PACON Digitization Reference Document
PACON Digitization Reference Document
version 0.0.1
Retrieving Page Images1
Digitization Specifications and Standards2
Directory and File Naming Structure2
METS XML file profile3
ALTO File Profile4
JPEG2000 Image Profile4
PDF Specifications6
Quality Control Guidelines8
Definitions8
Quality Standards9
Significant and Non-Significant Errors9
Quality Evaluation Guidelines10
Evaluation of Zoning and Segmentation10
Evaluation of Headlines10
Evaluation of Body Text10
Evaluation of Issue Metadata11
Evaluation of XML11
Retrieving Page Images
TO BE DETERMINED
Digitization Specifications and Standards
Directory and File Naming Structure
Each newspaper shall have an acronym:
Princeton Herald | princetonherald |
Princeton Packet | princetonpacket |
Princeton Recollector | princetonrecollector |
Woman's Newspaper | princetonwomans |
The directory structure and file names shall be as follows:
<acronym>/ccyy/mm/dd/<acronym><date><number>.jp2
<acronym>/ccyy/mm/dd/<acronym><date><number>.xml
<acronym>/ccyy/mm/dd/<acronym><date><number>.pdf
.
.
.
<acronym>/ccyy/mm/dd/<acronym>_<date>_mets.xml
<acronym>/ccyy/mm/dd/<acronym>_<date>.pdf
where <acronym> is an acronym for the newspaper title, <date> is CCYYMMDD, and <number> is a 4 digit image/page sequence number.

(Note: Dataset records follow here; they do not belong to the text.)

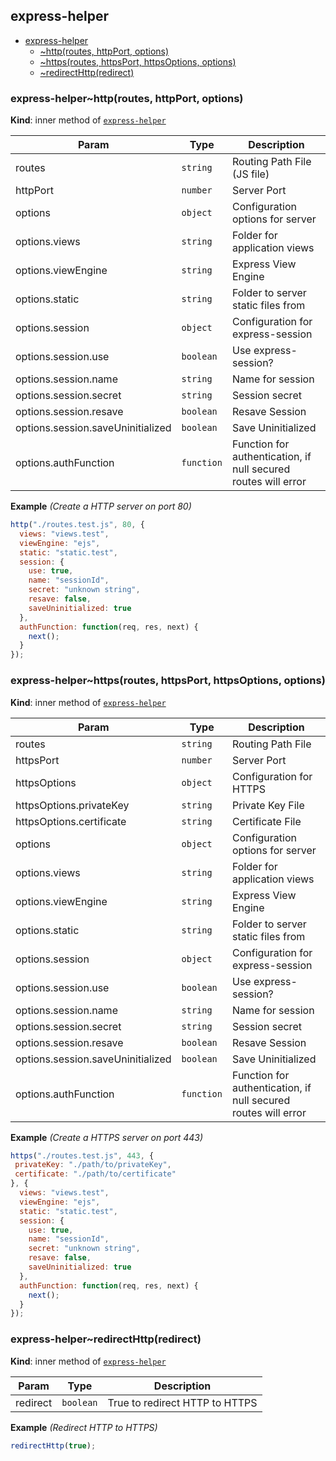 <a name="module_express-helper"></a>

## express-helper

* [express-helper](#module_express-helper)
    * [~http(routes, httpPort, options)](#module_express-helper..http)
    * [~https(routes, httpsPort, httpsOptions, options)](#module_express-helper..https)
    * [~redirectHttp(redirect)](#module_express-helper..redirectHttp)

<a name="module_express-helper..http"></a>

### express-helper~http(routes, httpPort, options)
**Kind**: inner method of [<code>express-helper</code>](#module_express-helper)  

| Param | Type | Description |
| --- | --- | --- |
| routes | <code>string</code> | Routing Path File (JS file) |
| httpPort | <code>number</code> | Server Port |
| options | <code>object</code> | Configuration options for server |
| options.views | <code>string</code> | Folder for application views |
| options.viewEngine | <code>string</code> | Express View Engine |
| options.static | <code>string</code> | Folder to server static files from |
| options.session | <code>object</code> | Configuration for express-session |
| options.session.use | <code>boolean</code> | Use express-session? |
| options.session.name | <code>string</code> | Name for session |
| options.session.secret | <code>string</code> | Session secret |
| options.session.resave | <code>boolean</code> | Resave Session |
| options.session.saveUninitialized | <code>boolean</code> | Save Uninitialized |
| options.authFunction | <code>function</code> | Function for authentication, if null secured routes will error |

**Example** *(Create a HTTP server on port 80)*  
```js
http("./routes.test.js", 80, {
  views: "views.test",
  viewEngine: "ejs",
  static: "static.test",
  session: {
    use: true,
    name: "sessionId",
    secret: "unknown string",
    resave: false,
    saveUninitialized: true
  },
  authFunction: function(req, res, next) {
    next();
  }
});
```
<a name="module_express-helper..https"></a>

### express-helper~https(routes, httpsPort, httpsOptions, options)
**Kind**: inner method of [<code>express-helper</code>](#module_express-helper)  

| Param | Type | Description |
| --- | --- | --- |
| routes | <code>string</code> | Routing Path File |
| httpsPort | <code>number</code> | Server Port |
| httpsOptions | <code>object</code> | Configuration for HTTPS |
| httpsOptions.privateKey | <code>string</code> | Private Key File |
| httpsOptions.certificate | <code>string</code> | Certificate File |
| options | <code>object</code> | Configuration options for server |
| options.views | <code>string</code> | Folder for application views |
| options.viewEngine | <code>string</code> | Express View Engine |
| options.static | <code>string</code> | Folder to server static files from |
| options.session | <code>object</code> | Configuration for express-session |
| options.session.use | <code>boolean</code> | Use express-session? |
| options.session.name | <code>string</code> | Name for session |
| options.session.secret | <code>string</code> | Session secret |
| options.session.resave | <code>boolean</code> | Resave Session |
| options.session.saveUninitialized | <code>boolean</code> | Save Uninitialized |
| options.authFunction | <code>function</code> | Function for authentication, if null secured routes will error |

**Example** *(Create a HTTPS server on port 443)*  
```js
https("./routes.test.js", 443, {
 privateKey: "./path/to/privateKey",
 certificate: "./path/to/certificate"
}, {
  views: "views.test",
  viewEngine: "ejs",
  static: "static.test",
  session: {
    use: true,
    name: "sessionId",
    secret: "unknown string",
    resave: false,
    saveUninitialized: true
  },
  authFunction: function(req, res, next) {
    next();
  }
});
```
<a name="module_express-helper..redirectHttp"></a>

### express-helper~redirectHttp(redirect)
**Kind**: inner method of [<code>express-helper</code>](#module_express-helper)  

| Param | Type | Description |
| --- | --- | --- |
| redirect | <code>boolean</code> | True to redirect HTTP to HTTPS |

**Example** *(Redirect HTTP to HTTPS)*  
```js
redirectHttp(true);
```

All directory and file names shall use lower case characters. For example, a hypothetical 2 page issue of the Princeton Herald newspaper would be comprised of the following files:
princetonherald/1874/01/01/princetonherald_18740101_0001.jp2
princetonherald/1874/01/01/princetonherald_18740101_0001.pdf
princetonherald/1874/01/01/princetonherald_18740101_0001.xml
princetonherald/1874/01/01/princetonherald_18740101_0002.jp2
princetonherald/1874/01/01/princetonherald_18740101_0001.pdf
princetonherald/1874/01/01/princetonherald_18740101_0002.xml
princetonherald/1874/01/01/princetonherald_18740101_mets.xml
princetonherald/1874/01/01/princetonherald_18740101.pdf
where
princetonherald is the acronym for the Princeton Herald newspaper,
1874 is the year of publication,
01 is the month of publication (possible values are 01 to 12),
01 is the day of publication (possible values are 01 to 31),
0001 is an image number (possible values are four-digit numbers),
. jp2 is an extension indicating the image is a JPEG2000 file.
.xml is an extension indicating the file is an ALTO file.
_mets.xml indicates the file is an issue METS file.
.pdf with no image number indicates that the file is an issue PDF file.
.pdf with an image number indicates that the file is a page PDF file.